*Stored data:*
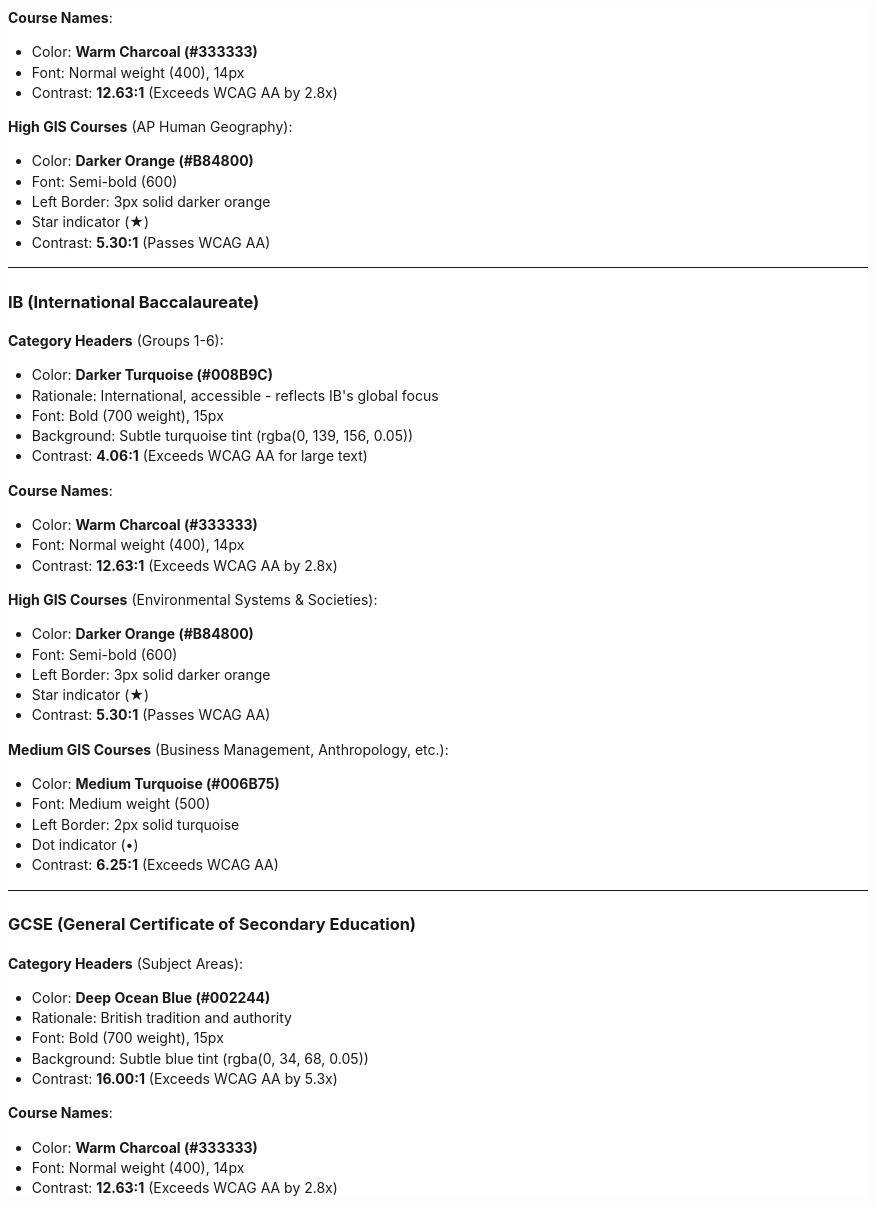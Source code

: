 **Course Names**:
- Color: **Warm Charcoal (#333333)**
- Font: Normal weight (400), 14px
- Contrast: **12.63:1** (Exceeds WCAG AA by 2.8x)

**High GIS Courses** (AP Human Geography):
- Color: **Darker Orange (#B84800)**
- Font: Semi-bold (600)
- Left Border: 3px solid darker orange
- Star indicator (★)
- Contrast: **5.30:1** (Passes WCAG AA)

---

### **IB (International Baccalaureate)**

**Category Headers** (Groups 1-6):
- Color: **Darker Turquoise (#008B9C)**
- Rationale: International, accessible - reflects IB's global focus
- Font: Bold (700 weight), 15px
- Background: Subtle turquoise tint (rgba(0, 139, 156, 0.05))
- Contrast: **4.06:1** (Exceeds WCAG AA for large text)

**Course Names**:
- Color: **Warm Charcoal (#333333)**
- Font: Normal weight (400), 14px
- Contrast: **12.63:1** (Exceeds WCAG AA by 2.8x)

**High GIS Courses** (Environmental Systems & Societies):
- Color: **Darker Orange (#B84800)**
- Font: Semi-bold (600)
- Left Border: 3px solid darker orange
- Star indicator (★)
- Contrast: **5.30:1** (Passes WCAG AA)

**Medium GIS Courses** (Business Management, Anthropology, etc.):
- Color: **Medium Turquoise (#006B75)**
- Font: Medium weight (500)
- Left Border: 2px solid turquoise
- Dot indicator (•)
- Contrast: **6.25:1** (Exceeds WCAG AA)

---

### **GCSE (General Certificate of Secondary Education)**

**Category Headers** (Subject Areas):
- Color: **Deep Ocean Blue (#002244)**
- Rationale: British tradition and authority
- Font: Bold (700 weight), 15px
- Background: Subtle blue tint (rgba(0, 34, 68, 0.05))
- Contrast: **16.00:1** (Exceeds WCAG AA by 5.3x)

**Course Names**:
- Color: **Warm Charcoal (#333333)**
- Font: Normal weight (400), 14px
- Contrast: **12.63:1** (Exceeds WCAG AA by 2.8x)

*Problem to work on:* Every line from the one that holds "- Color: **Deep Ocean Blue (#002244)**" to the end of the data above should be given again exactly, with that line and the last one both kept.

*Response to the exercise:*
- Color: **Deep Ocean Blue (#002244)**
- Rationale: British tradition and authority
- Font: Bold (700 weight), 15px
- Background: Subtle blue tint (rgba(0, 34, 68, 0.05))
- Contrast: **16.00:1** (Exceeds WCAG AA by 5.3x)

**Course Names**:
- Color: **Warm Charcoal (#333333)**
- Font: Normal weight (400), 14px
- Contrast: **12.63:1** (Exceeds WCAG AA by 2.8x)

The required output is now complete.